__What you should do__. Reproduce the listing below exactly, beginning with its first line and ending with the line that holds "## Project Overview"; pictures are not part of the copy.

__Exercise inputs__.
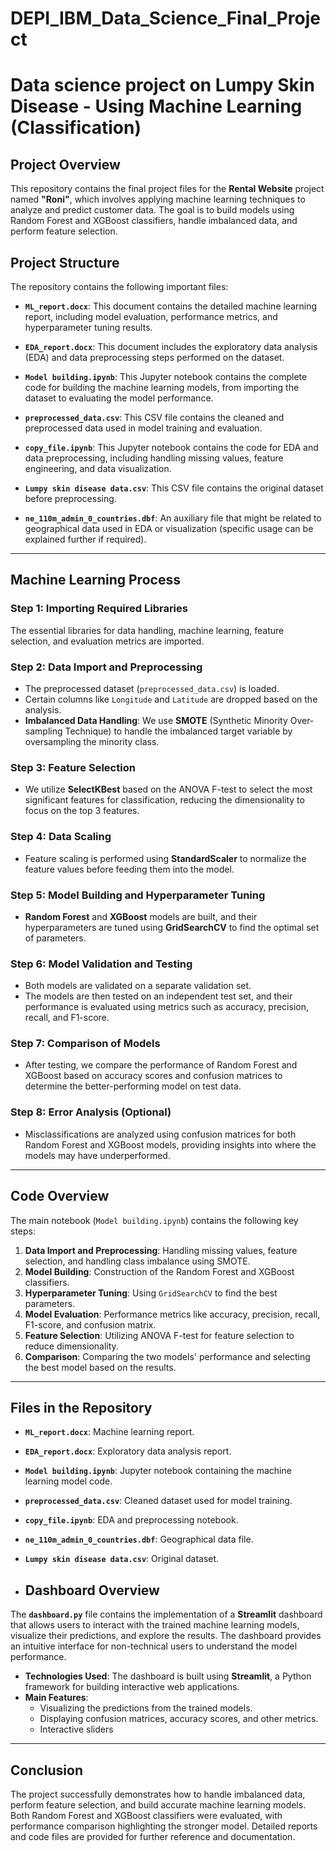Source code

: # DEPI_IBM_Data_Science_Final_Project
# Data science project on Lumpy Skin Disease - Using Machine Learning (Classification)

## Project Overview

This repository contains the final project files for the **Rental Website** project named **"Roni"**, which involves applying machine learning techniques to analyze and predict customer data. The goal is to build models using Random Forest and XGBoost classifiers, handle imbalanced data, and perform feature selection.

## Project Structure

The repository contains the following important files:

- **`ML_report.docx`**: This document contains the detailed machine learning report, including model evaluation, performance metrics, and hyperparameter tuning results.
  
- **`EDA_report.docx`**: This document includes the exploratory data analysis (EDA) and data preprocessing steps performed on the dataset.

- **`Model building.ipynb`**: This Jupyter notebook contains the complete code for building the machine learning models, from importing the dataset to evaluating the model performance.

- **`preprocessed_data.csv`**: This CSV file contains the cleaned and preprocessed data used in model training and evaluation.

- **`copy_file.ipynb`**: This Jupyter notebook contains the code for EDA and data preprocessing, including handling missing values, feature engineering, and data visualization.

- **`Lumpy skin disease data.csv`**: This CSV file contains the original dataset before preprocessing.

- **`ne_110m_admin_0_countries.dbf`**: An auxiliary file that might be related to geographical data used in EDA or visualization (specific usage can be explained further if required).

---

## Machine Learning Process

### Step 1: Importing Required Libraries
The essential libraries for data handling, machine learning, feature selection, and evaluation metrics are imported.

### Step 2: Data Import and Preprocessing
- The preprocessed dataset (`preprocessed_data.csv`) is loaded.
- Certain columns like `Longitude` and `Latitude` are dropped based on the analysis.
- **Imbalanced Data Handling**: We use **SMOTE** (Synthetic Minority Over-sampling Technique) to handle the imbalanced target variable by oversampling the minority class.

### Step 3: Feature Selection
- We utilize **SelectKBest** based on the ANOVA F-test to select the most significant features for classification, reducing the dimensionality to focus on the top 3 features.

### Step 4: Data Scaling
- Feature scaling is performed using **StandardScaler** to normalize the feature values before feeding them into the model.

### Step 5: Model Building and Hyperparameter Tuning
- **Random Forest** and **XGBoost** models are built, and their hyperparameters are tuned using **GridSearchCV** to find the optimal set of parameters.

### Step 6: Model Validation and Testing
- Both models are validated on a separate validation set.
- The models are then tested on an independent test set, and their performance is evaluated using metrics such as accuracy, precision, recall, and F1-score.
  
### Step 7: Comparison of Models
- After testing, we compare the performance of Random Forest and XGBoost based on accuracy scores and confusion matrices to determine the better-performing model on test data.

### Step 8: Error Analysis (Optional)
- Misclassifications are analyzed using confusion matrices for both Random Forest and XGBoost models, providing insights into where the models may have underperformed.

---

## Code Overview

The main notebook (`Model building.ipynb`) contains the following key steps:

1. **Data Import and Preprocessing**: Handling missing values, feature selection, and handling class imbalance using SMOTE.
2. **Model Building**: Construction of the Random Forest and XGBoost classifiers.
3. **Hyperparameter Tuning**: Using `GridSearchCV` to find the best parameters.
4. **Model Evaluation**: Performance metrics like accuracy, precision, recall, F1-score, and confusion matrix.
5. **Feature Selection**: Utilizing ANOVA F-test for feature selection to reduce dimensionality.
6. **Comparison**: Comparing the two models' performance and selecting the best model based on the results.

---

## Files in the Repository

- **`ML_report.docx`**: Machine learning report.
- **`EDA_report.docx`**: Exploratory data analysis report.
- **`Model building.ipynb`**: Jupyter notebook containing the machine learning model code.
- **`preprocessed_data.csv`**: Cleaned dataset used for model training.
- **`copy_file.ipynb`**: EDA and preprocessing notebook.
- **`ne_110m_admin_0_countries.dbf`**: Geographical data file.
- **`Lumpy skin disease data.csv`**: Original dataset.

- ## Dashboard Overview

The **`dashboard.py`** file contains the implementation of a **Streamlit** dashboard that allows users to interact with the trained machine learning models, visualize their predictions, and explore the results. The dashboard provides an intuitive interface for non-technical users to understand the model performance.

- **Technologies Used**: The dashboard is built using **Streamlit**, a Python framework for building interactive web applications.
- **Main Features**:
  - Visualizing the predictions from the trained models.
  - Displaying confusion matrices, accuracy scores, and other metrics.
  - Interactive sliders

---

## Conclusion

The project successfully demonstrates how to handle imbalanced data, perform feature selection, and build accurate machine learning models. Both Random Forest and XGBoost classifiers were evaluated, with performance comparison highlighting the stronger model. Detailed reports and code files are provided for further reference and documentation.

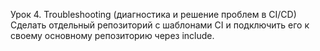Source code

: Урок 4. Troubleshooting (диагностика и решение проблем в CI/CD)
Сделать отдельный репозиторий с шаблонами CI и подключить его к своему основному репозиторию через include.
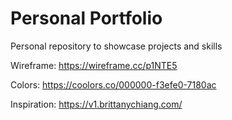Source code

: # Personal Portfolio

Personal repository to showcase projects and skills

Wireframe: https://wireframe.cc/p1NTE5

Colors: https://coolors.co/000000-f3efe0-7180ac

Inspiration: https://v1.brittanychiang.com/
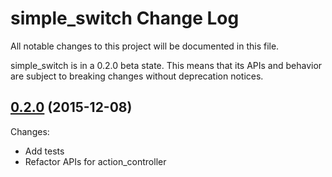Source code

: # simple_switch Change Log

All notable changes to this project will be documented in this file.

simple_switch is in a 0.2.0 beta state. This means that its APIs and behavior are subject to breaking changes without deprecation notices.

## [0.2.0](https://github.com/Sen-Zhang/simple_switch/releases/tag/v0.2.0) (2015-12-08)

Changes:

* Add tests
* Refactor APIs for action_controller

__Answer__.
Source code

: # DEPI_IBM_Data_Science_Final_Project
# Data science project on Lumpy Skin Disease - Using Machine Learning (Classification)

## Project Overview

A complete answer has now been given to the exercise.